# Task to carry out
Filter the records down to the lines that hold the word "equation", and copy each of those lines.

┌──

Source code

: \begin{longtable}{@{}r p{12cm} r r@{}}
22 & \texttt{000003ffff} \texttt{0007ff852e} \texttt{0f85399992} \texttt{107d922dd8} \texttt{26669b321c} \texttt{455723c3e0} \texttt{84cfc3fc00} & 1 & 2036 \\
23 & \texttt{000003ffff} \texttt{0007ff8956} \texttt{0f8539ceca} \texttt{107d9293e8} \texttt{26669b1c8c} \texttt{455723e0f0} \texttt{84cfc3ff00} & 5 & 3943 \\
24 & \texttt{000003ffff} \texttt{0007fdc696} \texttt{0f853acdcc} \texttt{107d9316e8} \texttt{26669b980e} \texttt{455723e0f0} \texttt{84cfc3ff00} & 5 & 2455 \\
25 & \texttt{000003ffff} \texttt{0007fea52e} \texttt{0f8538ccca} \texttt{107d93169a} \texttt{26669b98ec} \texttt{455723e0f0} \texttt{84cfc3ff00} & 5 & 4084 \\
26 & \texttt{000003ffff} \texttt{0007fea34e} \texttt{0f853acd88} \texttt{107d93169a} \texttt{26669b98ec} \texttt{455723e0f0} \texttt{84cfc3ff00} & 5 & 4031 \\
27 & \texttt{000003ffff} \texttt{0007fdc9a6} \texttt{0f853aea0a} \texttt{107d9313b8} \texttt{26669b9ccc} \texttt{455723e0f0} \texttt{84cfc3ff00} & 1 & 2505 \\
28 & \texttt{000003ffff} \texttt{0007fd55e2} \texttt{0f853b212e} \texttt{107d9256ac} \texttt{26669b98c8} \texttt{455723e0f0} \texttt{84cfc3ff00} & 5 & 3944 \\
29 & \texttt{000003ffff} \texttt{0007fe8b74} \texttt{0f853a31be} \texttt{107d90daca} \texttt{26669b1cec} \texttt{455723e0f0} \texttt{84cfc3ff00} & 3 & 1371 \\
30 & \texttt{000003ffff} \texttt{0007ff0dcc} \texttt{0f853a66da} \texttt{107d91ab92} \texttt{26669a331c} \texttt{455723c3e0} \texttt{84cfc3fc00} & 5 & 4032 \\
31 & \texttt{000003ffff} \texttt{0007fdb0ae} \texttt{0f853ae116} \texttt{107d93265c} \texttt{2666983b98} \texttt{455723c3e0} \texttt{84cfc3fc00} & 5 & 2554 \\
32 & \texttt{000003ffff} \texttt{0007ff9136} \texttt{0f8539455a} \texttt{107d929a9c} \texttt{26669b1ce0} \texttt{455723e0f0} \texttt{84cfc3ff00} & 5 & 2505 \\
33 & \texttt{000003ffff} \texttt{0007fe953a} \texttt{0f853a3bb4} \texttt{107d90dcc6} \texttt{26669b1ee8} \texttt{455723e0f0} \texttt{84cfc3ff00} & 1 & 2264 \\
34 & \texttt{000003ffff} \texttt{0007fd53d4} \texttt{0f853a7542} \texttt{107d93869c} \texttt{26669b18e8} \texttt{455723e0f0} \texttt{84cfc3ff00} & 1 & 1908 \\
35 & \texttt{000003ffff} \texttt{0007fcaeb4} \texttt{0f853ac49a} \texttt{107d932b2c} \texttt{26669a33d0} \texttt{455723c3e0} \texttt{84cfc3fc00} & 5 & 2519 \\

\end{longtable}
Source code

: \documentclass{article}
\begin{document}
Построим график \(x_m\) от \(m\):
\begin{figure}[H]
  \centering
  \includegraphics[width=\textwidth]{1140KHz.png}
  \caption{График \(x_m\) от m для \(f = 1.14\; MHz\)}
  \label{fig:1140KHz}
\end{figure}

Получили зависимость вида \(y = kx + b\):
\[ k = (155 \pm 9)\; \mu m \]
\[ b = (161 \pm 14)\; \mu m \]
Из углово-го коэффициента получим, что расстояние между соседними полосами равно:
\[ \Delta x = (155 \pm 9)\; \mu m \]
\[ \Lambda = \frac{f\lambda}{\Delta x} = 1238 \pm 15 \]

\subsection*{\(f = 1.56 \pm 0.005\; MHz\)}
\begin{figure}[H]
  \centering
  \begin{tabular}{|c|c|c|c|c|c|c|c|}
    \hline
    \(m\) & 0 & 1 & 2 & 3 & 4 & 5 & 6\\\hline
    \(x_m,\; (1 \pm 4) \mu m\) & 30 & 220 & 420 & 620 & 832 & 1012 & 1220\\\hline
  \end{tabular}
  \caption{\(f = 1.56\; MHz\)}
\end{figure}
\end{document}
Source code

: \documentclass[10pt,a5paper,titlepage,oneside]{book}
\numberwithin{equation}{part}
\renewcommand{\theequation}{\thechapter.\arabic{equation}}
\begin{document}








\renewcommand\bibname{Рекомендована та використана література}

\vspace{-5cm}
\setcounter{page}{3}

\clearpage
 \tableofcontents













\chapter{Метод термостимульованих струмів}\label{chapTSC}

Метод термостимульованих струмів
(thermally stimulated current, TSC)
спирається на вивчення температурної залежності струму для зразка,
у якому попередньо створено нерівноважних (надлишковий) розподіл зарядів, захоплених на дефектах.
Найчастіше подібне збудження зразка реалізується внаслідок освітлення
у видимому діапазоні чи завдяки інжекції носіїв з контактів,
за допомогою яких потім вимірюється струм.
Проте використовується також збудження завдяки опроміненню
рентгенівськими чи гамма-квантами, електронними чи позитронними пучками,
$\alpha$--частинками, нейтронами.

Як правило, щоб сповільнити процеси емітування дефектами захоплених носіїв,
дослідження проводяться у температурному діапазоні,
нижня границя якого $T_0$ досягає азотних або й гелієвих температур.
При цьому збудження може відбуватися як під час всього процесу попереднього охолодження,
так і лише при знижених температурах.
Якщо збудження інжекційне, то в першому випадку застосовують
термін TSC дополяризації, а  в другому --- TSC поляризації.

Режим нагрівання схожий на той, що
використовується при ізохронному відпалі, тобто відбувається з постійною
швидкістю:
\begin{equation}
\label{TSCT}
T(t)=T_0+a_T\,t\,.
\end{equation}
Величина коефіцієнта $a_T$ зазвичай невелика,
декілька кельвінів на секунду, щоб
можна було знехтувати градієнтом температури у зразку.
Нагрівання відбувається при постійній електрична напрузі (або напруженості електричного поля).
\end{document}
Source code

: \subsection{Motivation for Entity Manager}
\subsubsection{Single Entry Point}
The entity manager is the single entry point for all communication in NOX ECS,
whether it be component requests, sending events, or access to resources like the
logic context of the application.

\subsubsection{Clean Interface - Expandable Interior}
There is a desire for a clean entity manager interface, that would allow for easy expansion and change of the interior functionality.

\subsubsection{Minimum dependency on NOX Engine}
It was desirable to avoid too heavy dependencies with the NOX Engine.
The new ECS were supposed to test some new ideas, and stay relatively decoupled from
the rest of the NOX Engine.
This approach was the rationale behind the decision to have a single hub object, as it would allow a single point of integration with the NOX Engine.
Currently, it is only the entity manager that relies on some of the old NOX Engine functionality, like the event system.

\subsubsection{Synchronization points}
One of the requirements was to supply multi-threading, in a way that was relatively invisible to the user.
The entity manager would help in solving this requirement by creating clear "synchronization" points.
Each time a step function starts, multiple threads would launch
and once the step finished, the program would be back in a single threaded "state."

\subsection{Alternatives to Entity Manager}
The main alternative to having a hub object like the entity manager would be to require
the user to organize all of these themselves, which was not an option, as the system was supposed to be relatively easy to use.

└──

# Finished exercise
\numberwithin{equation}{part}
\renewcommand{\theequation}{\thechapter.\arabic{equation}}
\begin{equation}
\end{equation}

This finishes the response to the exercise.